Fig 6 summarizes the average performance of all techniques discussed in this study, highlighting the models that perform best. The results demonstrate that late fusion ensemble models with combined discharge summaries and radiology reports (LF-MM-Combined) consistently achieved the highest performance in most metrics, indicating their superior ability to integrate diverse medical data sources. The second best performing model was LF-MM-DS (late fusion ensemble with discharge summaries), followed by LF-MM-RR (late fusion ensemble with radiology reports) as the third best performing model. These findings suggest that ensemble models, especially when combining multiple data sources, improve prediction performance in ICU mortality prediction tasks.
The evaluated categories include: LLM + DS: Large language models with discharge summaries, LM + DS: Language models with discharge summaries, LLM + RR: Large language models with radiology reports, LM + RR: Language models with radiology reports, EF: Early fusion of DS and RR, LF-MM-DS: Late fusion ensemble models with discharge summaries, LF-MM-RR: Late fusion ensemble models with radiology reports, LF-MM-Combined: Late fusion ensemble models with combined discharge summaries and radiology reports.
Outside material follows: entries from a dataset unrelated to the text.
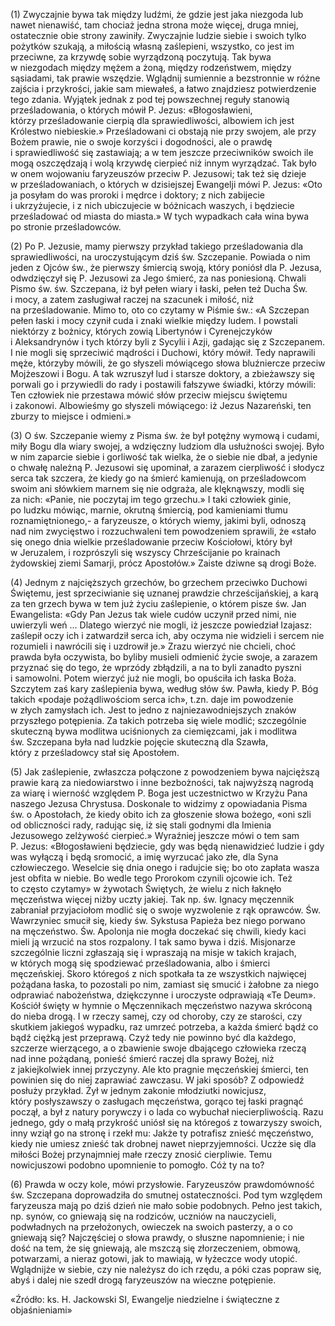 
\(1\) Zwyczajnie bywa tak między ludźmi, że gdzie jest jaka niezgoda lub
nawet nienawiść, tam chociaż jedna strona może więcej, druga mniej,
ostatecznie obie strony zawiniły. Zwyczajnie ludzie siebie i swoich
tylko pożytków szukają, a miłością własną zaślepieni, wszystko, co jest
im przeciwne, za krzywdę sobie wyrządzoną poczytują. Tak bywa
w niezgodach między mężem a żoną, między rodzeństwem, między sąsiadami,
tak prawie wszędzie. Wglądnij sumiennie a bezstronnie w różne zajścia
i przykrości, jakie sam miewałeś, a łatwo znajdziesz potwierdzenie tego
zdania. Wyjątek jednak z pod tej powszechnej reguły stanowią
prześladowania, o których mówił P. Jezus: «Błogosławieni,
którzy prześladowanie cierpią dla sprawiedliwości, albowiem ich jest
Królestwo niebieskie.» Prześladowani ci obstają nie przy swojem,
ale przy Bożem prawie, nie o swoje korzyści i dogodności, ale o prawdę
i sprawiedliwość się zastawiają; a w tem jeszcze przeciwników swoich ile
mogą oszczędzają i wolą krzywdę cierpieć niż innym wyrządzać. Tak było
w onem wojowaniu faryzeuszów przeciw P. Jezusowi; tak też się dzieje
w prześladowaniach, o których w dzisiejszej Ewangelji mówi P. Jezus:
«Oto ja posyłam do was proroki i mędrce i doktory; z nich zabijecie
i ukrzyżujecie, i z nich ubiczujecie w bóżnicach waszych, i będziecie
prześladować od miasta do miasta.» W tych wypadkach cała wina bywa
po stronie prześladowców.

\(2\) Po P. Jezusie, mamy pierwszy przykład takiego prześladowania dla
sprawiedliwości, na uroczystującym dziś św. Szczepanie. Powiada o nim
jeden z Ojców św., że pierwszy śmiercią swoją, który poniósł dla
P. Jezusa, odwdzięczył się P. Jezusowi za Jego śmierć, za nas
poniesioną. Chwali Pismo św. św. Szczepana, iż był pełen wiary i łaski,
pełen też Ducha Św. i mocy, a zatem zasługiwał raczej na szacunek
i miłość, niż na prześladowanie. Mimo to, oto co czytamy w Piśmie św.:
«A Szczepan pełen łaski i mocy czynił cuda i znaki wielkie między ludem.
I powstali niektórzy z bożnicy, których zowią Libertynów i Cyrenejczyków
i Aleksandrynów i tych którzy byli z Sycylii i Azji, gadając się
z Szczepanem. I nie mogli się sprzeciwić mądrości i Duchowi,
który mówił. Tedy naprawili męże, którzyby mówili, że go słyszeli
mówiącego słowa bluźniercze przeciw Mojżeszowi i Bogu. A tak wzruszył
lud i starsze doktory, a zbieżawszy się porwali go i przywiedli do rady
i postawili fałszywe świadki, którzy mówili: Ten człowiek nie przestawa
mówić słów przeciw miejscu świętemu i zakonowi. Albowieśmy go słyszeli
mówiącego: iż Jezus Nazareński, ten zburzy to miejsce i odmieni.»

\(3\) O św. Szczepanie wiemy z Pisma św. że był potężny wymową i cudami,
miły Bogu dla wiary swojej, a wdzięczny ludziom dla usłużności swojej.
Było w nim zaparcie siebie i gorliwość tak wielka, że o siebie nie dbał,
a jedynie o chwałę należną P. Jezusowi się upominał, a zarazem
cierpliwość i słodycz serca tak szczera, że kiedy go na śmierć
kamienują, on prześladowcom swoim ani słówkiem marnem się nie odgraża,
ale klęknąwszy, modli się za nich: «Panie, nie poczytaj im tego
grzechu.» I taki człowiek ginie, po ludzku mówiąc, marnie, okrutną
śmiercią, pod kamieniami tłumu roznamiętnionego,- a faryzeusze,
o których wiemy, jakimi byli, odnoszą nad nim zwycięstwo i rozzuchwaleni
tem powodzeniem sprawili, że «stało się onego dnia wielkie
prześladowanie przeciw Kościołowi, który był w Jeruzalem, i rozprószyli
się wszyscy Chrześcijanie po krainach żydowskiej ziemi Samarji, prócz
Apostołów.» Zaiste dziwne są drogi Boże.

\(4\) Jednym z najcięższych grzechów, bo grzechem przeciwko Duchowi
Świętemu, jest sprzeciwianie się uznanej prawdzie chrześcijańskiej,
a karą za ten grzech bywa w tem już życiu zaślepienie, o którem pisze
św. Jan Ewangelista: «Gdy Pan Jezus tak wiele cudów uczynił przed nimi,
nie uwierzyli weń ... Dlatego wierzyć nie mogli, iż jeszcze powiedział
Izajasz: zaślepił oczy ich i zatwardził serca ich, aby oczyma nie
widzieli i sercem nie rozumieli i nawrócili się i uzdrowił je.» Zrazu
wierzyć nie chcieli, choć prawda była oczywista, bo byliby musieli
odmienić życie swoje, a zarazem przyznać się do tego, że wprzódy
zbłądzili, a na to byli zanadto pyszni i samowolni. Potem wierzyć już
nie mogli, bo opuściła ich łaska Boża. Szczytem zaś kary zaślepienia
bywa, według słów św. Pawła, kiedy P. Bóg takich «podaje pożądliwościom
serca ich», t.zn. daje im powodzenie w złych zamysłach ich. Jest
to jedno z najniezawodniejszych znaków przyszłego potępienia. Za takich
potrzeba się wiele modlić; szczególnie skuteczną bywa modlitwa
uciśnionych za ciemięzcami, jak i modlitwa św. Szczepana była
nad ludzkie pojęcie skuteczną dla Szawła, który z prześladowcy stał się
Apostołem.

\(5\) Jak zaślepienie, zwłaszcza połączone z powodzeniem bywa najcięższą
prawie karą za niedowiarstwo i inne bezbożności, tak najwyższą nagrodą
za wiarę i wierność względem P. Boga jest uczestnictwo w Krzyżu Pana
naszego Jezusa Chrystusa. Doskonale to widzimy z opowiadania Pisma
św. o Apostołach, że kiedy obito ich za głoszenie słowa bożego, «oni
szli od obliczności rady, radując się, iż się stali godnymi dla Imienia
Jezusowego zelżywość cierpieć.» Wyraźniej jeszcze mówi o tem sam
P. Jezus: «Błogosławieni będziecie, gdy was będą nienawidzieć ludzie
i gdy was wyłączą i będą sromocić, a imię wyrzucać jako złe, dla Syna
człowieczego. Weselcie się dnia onego i radujcie się; bo oto zapłata
wasza jest obfita w niebie. Bo wedle tego Prorokom czynili ojcowie ich.
Też to często czytamy» w żywotach Świętych, że wielu z nich łaknęło
męczeństwa więcej niżby uczty jakiej. Tak np. św. Ignacy męczennik
zabraniał przyjaciołom modlić się o swoje wyzwolenie z rąk oprawców. Św.
Wawrzyniec smucił się, kiedy św. Sykstusa Papieża bez niego porwano
na męczeństwo. Św. Apolonja nie mogła doczekać się chwili, kiedy kaci
mieli ją wrzucić na stos rozpalony. I tak samo bywa i dziś. Misjonarze
szczególnie liczni zgłaszają się i wpraszają na misje w takich krajach,
w których mogą się spodziewać prześladowania, albo i śmierci
męczeńskiej. Skoro któregoś z nich spotkała ta ze wszystkich najwięcej
pożądana łaska, to pozostali po nim, zamiast się smucić i żałobne
za niego odprawiać nabożeństwa, dziękczynne i uroczyste odprawiają «Te
Deum». Kościół święty w hymnie o Męczennikach męczeństwo nazywa
skróconą do nieba drogą. I w rzeczy samej, czy od choroby, czy
ze starości, czy skutkiem jakiegoś wypadku, raz umrzeć potrzeba, a każda
śmierć bądź co bądź ciężką jest przeprawą. Czyż tedy nie powinno być dla
każdego, szczerze wierzącego, a o zbawienie swoje dbającego człowieka
rzeczą nad inne pożądaną, ponieść śmierć raczej dla sprawy Bożej, niż
z jakiejkolwiek innej przyczyny. Ale kto pragnie męczeńskiej śmierci,
ten powinien się do niej zaprawiać zawczasu. W jaki sposób? Z odpowiedź
posłuży przykład. Żył w jednym zakonie młodziutki nowicjusz,
który posłyszawszy o zasługach męczeństwa, gorąco tej łaski pragnąć
począł, a był z natury porywczy i o lada co wybuchał niecierpliwością.
Razu jednego, gdy o małą przykrość uniósł się na któregoś z towarzyszy
swoich, inny wziął go na stronę i rzekł mu: Jakże ty potrafisz znieść
męczeństwo, kiedy nie umiesz znieść tak drobnej nawet nieprzyjemności.
Uczże się dla miłości Bożej przynajmniej małe rzeczy znosić cierpliwie.
Temu nowicjuszowi podobno upomnienie to pomogło. Cóż ty na to?

\(6\) Prawda w oczy kole, mówi przysłowie. Faryzeuszów prawdomówność
św. Szczepana doprowadziła do smutnej ostateczności. Pod tym względem
faryzeusza mają po dziś dzień nie mało sobie podobnych. Pełno jest
takich, np. synów, co gniewają się na rodziców, uczniów na nauczycieli,
podwładnych na przełożonych, owieczek na swoich pasterzy, a o co
gniewają się? Najczęściej o słowa prawdy, o słuszne napomnienie; i nie
dość na tem, że się gniewają, ale mszczą się złorzeczeniem, obmową,
potwarzami, a nieraz gotowi, jak to mawiają, w łyżeczce wody utopić.
Wglądnijże w siebie, czy nie należysz do ich rzędu, a póki czas popraw
się, abyś i dalej nie szedł drogą faryzeuszów na wieczne potępienie.

«Źródło: ks. H. Jackowski SI, Ewangelje niedzielne i świąteczne z objaśnieniami»

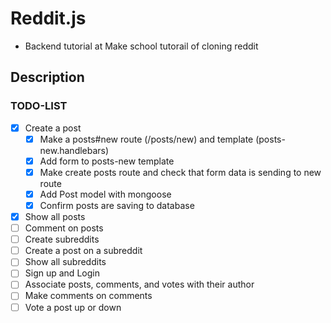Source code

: # Reddit.js 
- Backend tutorial at Make school tutorail of cloning reddit 

## Description
### TODO-LIST

* [X] Create a post
    * [X] Make a posts#new route (/posts/new) and template (posts-new.handlebars)
    * [X] Add form to posts-new template
    * [X] Make create posts route and check that form data is sending to new route
    * [X] Add Post model with mongoose
    * [X] Confirm posts are saving to database
* [X] Show all posts
* [ ] Comment on posts
* [ ] Create subreddits
* [ ] Create a post on a subreddit
* [ ] Show all subreddits
* [ ] Sign up and Login
* [ ] Associate posts, comments, and votes with their author
* [ ] Make comments on comments
* [ ] Vote a post up or down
4.6 Comparison with non-LLM techniques
Several techniques have been proposed in the literature to analyze and classify non-structural data, including medical notes [79,80]. We have explored the performance of several popular techniques, including convolutional neural network (CNN) [81], LSTM [82], bidirectional long-short-term memory (BiLSTM), and recurrent convolutional neural network (RCNN). Table 7 presents the results of four non-LLM neural network models (LSTM, BiLSTM, CNN, and RCNN) evaluated in mortality prediction using three different data configurations: discharge summaries, radiology reports, and early fusion of both. Since these non-LLM models are not trained on medical reports, all reported results are based on 5-fold cross-validation, and the average results have been reported.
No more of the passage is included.